Stimulus packages are all the rage right now. President-elect Barack Obama has promised an $800 billion package for the United States, which equates to nearly 7% of U.S. gross domestic product (GDP). And there are plenty of others:

  • Japan has a stimulus package of $720 billion - roughly 14% of GDP.
  • South Korea plans two stimulus packages - the larger of them “green” - totaling about $50 billion, or about 6% of GDP.
  • Great Britain is expected to inject about $177 billion into its economy, the equivalent of 8% of GDP.
  • France has a modest $40 billion stimulus package in place but that’s on top of a $300 billion European Union (EU) stimulus package, so the total’s about 3% of GDP.

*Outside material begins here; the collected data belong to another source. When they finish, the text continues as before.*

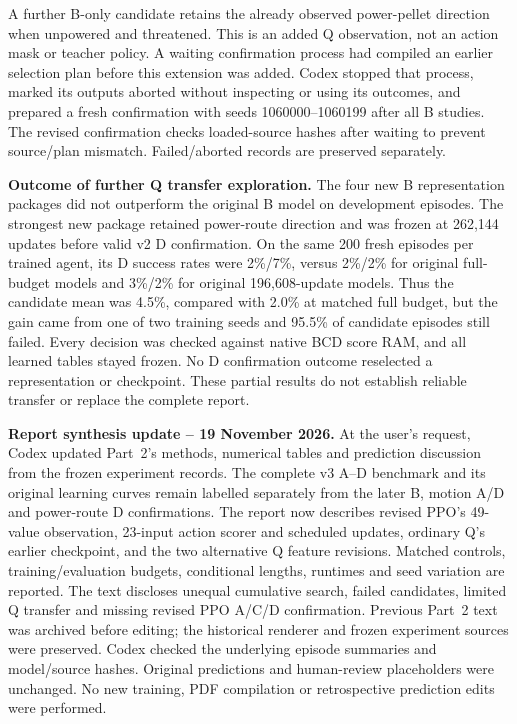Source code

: A further B-only candidate retains the already observed power-pellet direction
when unpowered and threatened. This is an added Q observation, not an action
mask or teacher policy. A waiting confirmation process had compiled an earlier
selection plan before this extension was added. Codex stopped that process,
marked its outputs aborted without inspecting or using its outcomes, and
prepared a fresh confirmation with seeds 1060000--1060199 after all B studies.
The revised confirmation checks loaded-source hashes after waiting to prevent
source/plan mismatch. Failed/aborted records are preserved separately.

\medskip
\noindent\textbf{Outcome of further Q transfer exploration.}
The four new B representation packages did not outperform the original B
model on development episodes. The strongest new package retained power-route
direction and was frozen at 262,144 updates before valid v2 D confirmation.
On the same 200 fresh episodes per trained agent, its D success rates were
2\%/7\%, versus 2\%/2\% for original full-budget models and 3\%/2\% for
original 196,608-update models. Thus the candidate mean was 4.5\%, compared
with 2.0\% at matched full budget, but the gain came from one of two training
seeds and 95.5\% of candidate episodes still failed. Every decision was checked
against native BCD score RAM, and all learned tables stayed frozen. No D
confirmation outcome reselected a representation or checkpoint. These partial
results do not establish reliable transfer or replace the complete report.

\medskip
\noindent\textbf{Report synthesis update -- 19 November 2026.}
At the user's request, Codex updated Part~2's methods, numerical tables and
prediction discussion from the frozen experiment records. The complete v3
A--D benchmark and its original learning curves remain labelled separately
from the later B, motion A/D and power-route D confirmations. The report now
describes revised PPO's 49-value observation, 23-input action scorer and
scheduled updates, ordinary Q's earlier checkpoint, and the two alternative
Q feature revisions. Matched controls, training/evaluation budgets, conditional
lengths, runtimes and seed variation are reported. The text discloses unequal
cumulative search, failed candidates, limited Q transfer and missing revised
PPO A/C/D confirmation. Previous Part~2 text was archived before editing;
the historical renderer and frozen experiment sources were preserved.
Codex checked the underlying episode summaries and model/source hashes.
Original predictions and human-review placeholders were unchanged. No new
training, PDF compilation or retrospective prediction edits were performed.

  • China has announced a $586 billion stimulus - almost 20% of GDP - and now appears to have decided even that is too little.

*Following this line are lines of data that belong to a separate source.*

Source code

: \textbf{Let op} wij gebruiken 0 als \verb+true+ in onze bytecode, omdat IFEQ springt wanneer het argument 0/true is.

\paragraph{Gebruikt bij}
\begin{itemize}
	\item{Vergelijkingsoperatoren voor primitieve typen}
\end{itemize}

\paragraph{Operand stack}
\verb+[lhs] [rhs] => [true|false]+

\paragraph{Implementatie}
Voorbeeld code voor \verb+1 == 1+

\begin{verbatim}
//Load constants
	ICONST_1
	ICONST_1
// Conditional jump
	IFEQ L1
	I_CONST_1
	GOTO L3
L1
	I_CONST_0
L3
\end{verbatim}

Then there’s Germany. When the British stimulus was announced, Germany’s finance minister, Peer Steinbruck, described it as “crass Keynesianism.” Since then, he’s been forced to back off that stance a bit: On Jan. 12, Germany announced a stimulus plan totaling $70 billion over two years.

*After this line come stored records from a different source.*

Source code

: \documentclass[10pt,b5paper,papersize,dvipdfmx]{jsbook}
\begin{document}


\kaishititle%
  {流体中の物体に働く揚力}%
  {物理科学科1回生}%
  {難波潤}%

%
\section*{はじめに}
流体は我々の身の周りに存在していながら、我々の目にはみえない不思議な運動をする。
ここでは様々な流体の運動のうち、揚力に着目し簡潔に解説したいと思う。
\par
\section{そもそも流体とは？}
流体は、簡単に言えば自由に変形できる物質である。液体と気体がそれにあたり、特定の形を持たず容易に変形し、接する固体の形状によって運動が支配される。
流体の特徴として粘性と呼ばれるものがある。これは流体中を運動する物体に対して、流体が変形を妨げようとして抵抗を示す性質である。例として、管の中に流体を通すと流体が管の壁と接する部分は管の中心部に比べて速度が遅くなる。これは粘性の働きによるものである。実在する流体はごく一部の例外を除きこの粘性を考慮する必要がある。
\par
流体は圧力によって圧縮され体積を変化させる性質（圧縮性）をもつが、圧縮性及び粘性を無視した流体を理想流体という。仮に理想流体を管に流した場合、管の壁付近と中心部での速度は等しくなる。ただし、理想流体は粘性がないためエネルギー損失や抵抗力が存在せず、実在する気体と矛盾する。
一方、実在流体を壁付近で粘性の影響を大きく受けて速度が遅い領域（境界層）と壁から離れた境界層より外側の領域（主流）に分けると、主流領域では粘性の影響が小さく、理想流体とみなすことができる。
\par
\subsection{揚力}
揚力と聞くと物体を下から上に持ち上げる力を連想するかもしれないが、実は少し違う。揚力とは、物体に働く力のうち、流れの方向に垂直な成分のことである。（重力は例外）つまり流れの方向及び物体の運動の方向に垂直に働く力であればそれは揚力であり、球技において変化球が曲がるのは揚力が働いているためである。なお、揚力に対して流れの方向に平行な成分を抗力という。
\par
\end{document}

Still, even that is only is a relatively modest 2% of GDP, and Germany’s 2009 budget deficit - even with the stimulus - is projected to come in at less than 3% of GDP. That’s far less of a deficit than the country faced during the 2001-2003 recession, and means that Germany enjoys one of the soundest fiscal positions of any country in the world.

Germany’s short-term economic outlook is unexciting, as is currently the case for most countries. According to The Economist, the country’s GDP is forecast to shrink by 1.4% in 2009, after actually advancing 1.0% in 2008.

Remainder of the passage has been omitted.